▶ **ASSIGNMENT**
Which lines of the data contain the string "public"? Copy every one of them.

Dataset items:
Segment Open

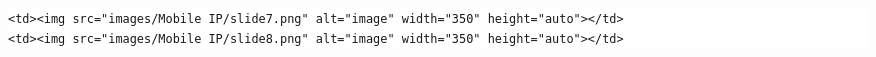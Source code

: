     <td><img src="images/Mobile IP/slide7.png" alt="image" width="350" height="auto"></td>
    <td><img src="images/Mobile IP/slide8.png" alt="image" width="350" height="auto"></td>
  </tr>
</table>
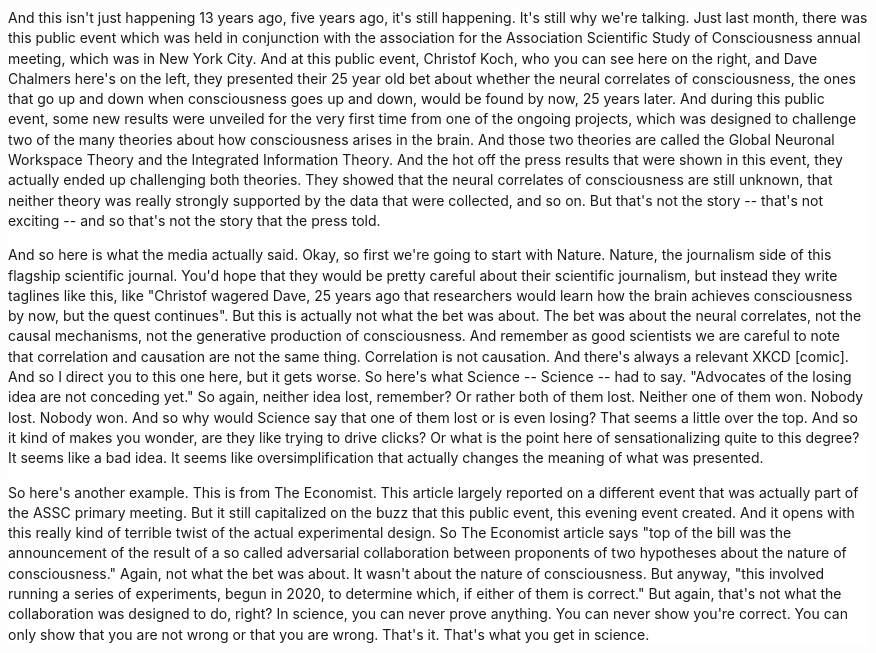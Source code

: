 And this isn't just happening 13 years ago, five years ago, it's still happening. 
It's still why we're talking.
Just last month, there was this public event which was held in conjunction with the association for the Association Scientific Study of Consciousness annual meeting, which was in New York City.
And at this public event, Christof Koch, who you can see here on the right, and Dave Chalmers here's on the left, they presented their 25 year old bet about whether the neural correlates of consciousness, the ones that go up and down when consciousness goes up and down, would be found by now, 25 years later.
And during this public event, some new results were unveiled for the very first time from one of the ongoing projects, which was designed to challenge two of the many theories about how consciousness arises in the brain.
And those two theories are called the Global Neuronal Workspace Theory and the Integrated Information Theory.
And the hot off the press results that were shown in this event, they actually ended up challenging both theories.
They showed that the neural correlates of consciousness are still unknown, that neither theory was really strongly supported by the data that were collected, and so on.
But that's not the story -- that's not exciting -- and so that's not the story that the press told.

And so here is what the media actually said.
Okay, so first we're going to start with Nature.
Nature, the journalism side of this flagship scientific journal.
You'd hope that they would be pretty careful about their scientific journalism, but instead they write taglines like this, like "Christof wagered Dave, 25 years ago that researchers would learn how the brain achieves consciousness by now, but the quest continues".
But this is actually not what the bet was about.
The bet was about the neural correlates, not the causal mechanisms, not the generative production of consciousness.
And remember as good scientists we are careful to note that correlation and causation are not the same thing. Correlation is not causation. 
And there's always a relevant XKCD [comic].
And so I direct you to this one here, but it gets worse.
So here's what Science -- Science -- had to say.
"Advocates of the losing idea are not conceding yet."
So again, neither idea lost, remember?
Or rather both of them lost.
Neither one of them won.
Nobody lost.
Nobody won.
And so why would Science say that one of them lost or is even losing?
That seems a little over the top.
And so it kind of makes you wonder, are they like trying to drive clicks?
Or what is the point here of sensationalizing quite to this degree?
It seems like a bad idea.
It seems like oversimplification that actually changes the meaning of what was presented.

So here's another example.
This is from The Economist.
This article largely reported on a different event that was actually part of the ASSC primary meeting.
But it still capitalized on the buzz that this public event, this evening event created.
And it opens with this really kind of terrible twist of the actual experimental design.
So The Economist article says "top of the bill was the announcement of the result of a so called adversarial collaboration between proponents of two hypotheses about the nature of consciousness."
Again, not what the bet was about.
It wasn't about the nature of consciousness.
But anyway, "this involved running a series of experiments, begun in 2020, to determine which, if either of them is correct."
But again, that's not what the collaboration was designed to do, right?
In science, you can never prove anything.
You can never show you're correct.
You can only show that you are not wrong or that you are wrong.
That's it.
That's what you get in science.
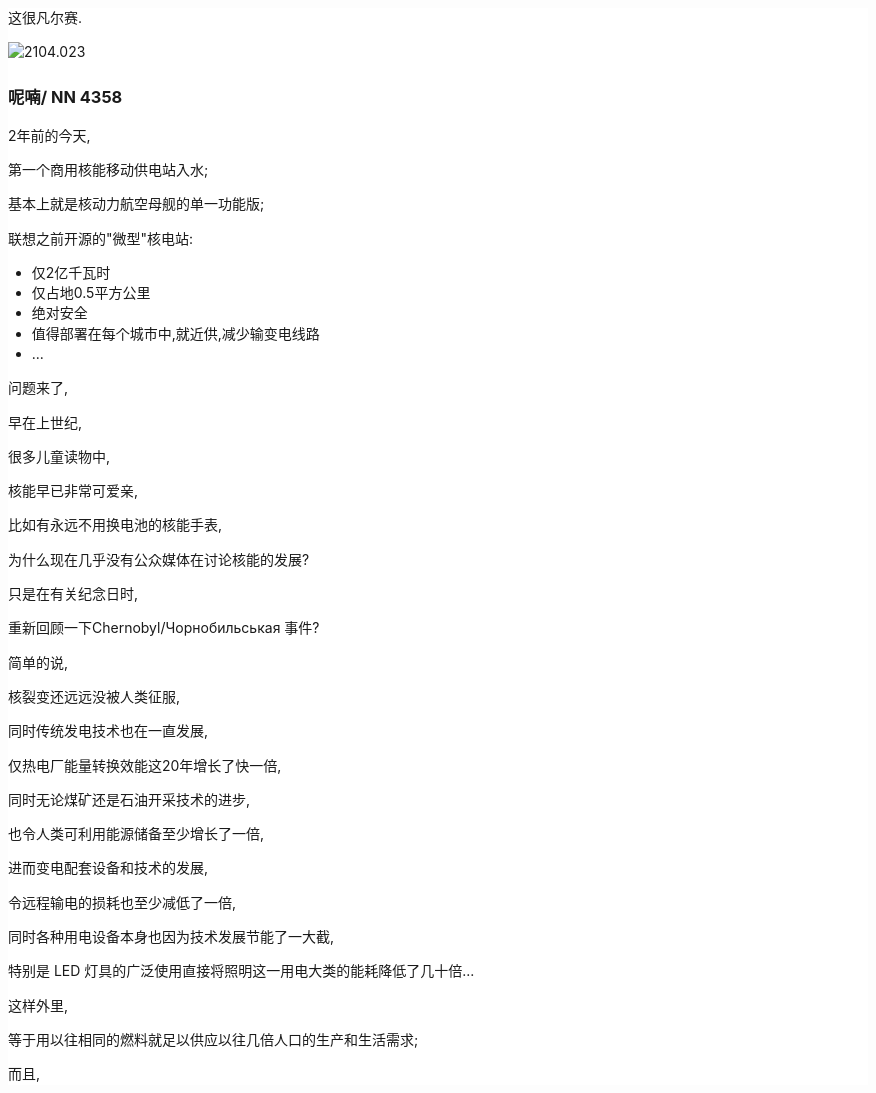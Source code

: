这很凡尔赛.

![2104.023](https://ipic.zoomquiet.top/2022-08-18-zq42-today-card-2104.023.jpeg)

### 呢喃/ NN​ 4358
2年前的今天,

第一个商用核能移动供电站入水;

基本上就是核动力航空母舰的单一功能版;

联想之前开源的"微型"核电站:

+ 仅2亿千瓦时
+ 仅占地0.5平方公里
+ 绝对安全
+ 值得部署在每个城市中,就近供,减少输变电线路
+ ...



问题来了,

早在上世纪,

很多儿童读物中,

核能早已非常可爱亲,

比如有永远不用换电池的核能手表,

为什么现在几乎没有公众媒体在讨论核能的发展?

只是在有关纪念日时,

重新回顾一下Chernobyl/Чорнобильськая 事件?

简单的说,

核裂变还远远没被人类征服,

同时传统发电技术也在一直发展,

仅热电厂能量转换效能这20年增长了快一倍,

同时无论煤矿还是石油开采技术的进步,

也令人类可利用能源储备至少增长了一倍,

进而变电配套设备和技术的发展,

令远程输电的损耗也至少减低了一倍,

同时各种用电设备本身也因为技术发展节能了一大截,

特别是 LED 灯具的广泛使用直接将照明这一用电大类的能耗降低了几十倍...

这样外里,

等于用以往相同的燃料就足以供应以往几倍人口的生产和生活需求;

而且,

Segment Closed

▶ **OUTPUT FOR THIS EXERCISE**
Just last month, there was this public event which was held in conjunction with the association for the Association Scientific Study of Consciousness annual meeting, which was in New York City.
And at this public event, Christof Koch, who you can see here on the right, and Dave Chalmers here's on the left, they presented their 25 year old bet about whether the neural correlates of consciousness, the ones that go up and down when consciousness goes up and down, would be found by now, 25 years later.
And during this public event, some new results were unveiled for the very first time from one of the ongoing projects, which was designed to challenge two of the many theories about how consciousness arises in the brain.
But it still capitalized on the buzz that this public event, this evening event created.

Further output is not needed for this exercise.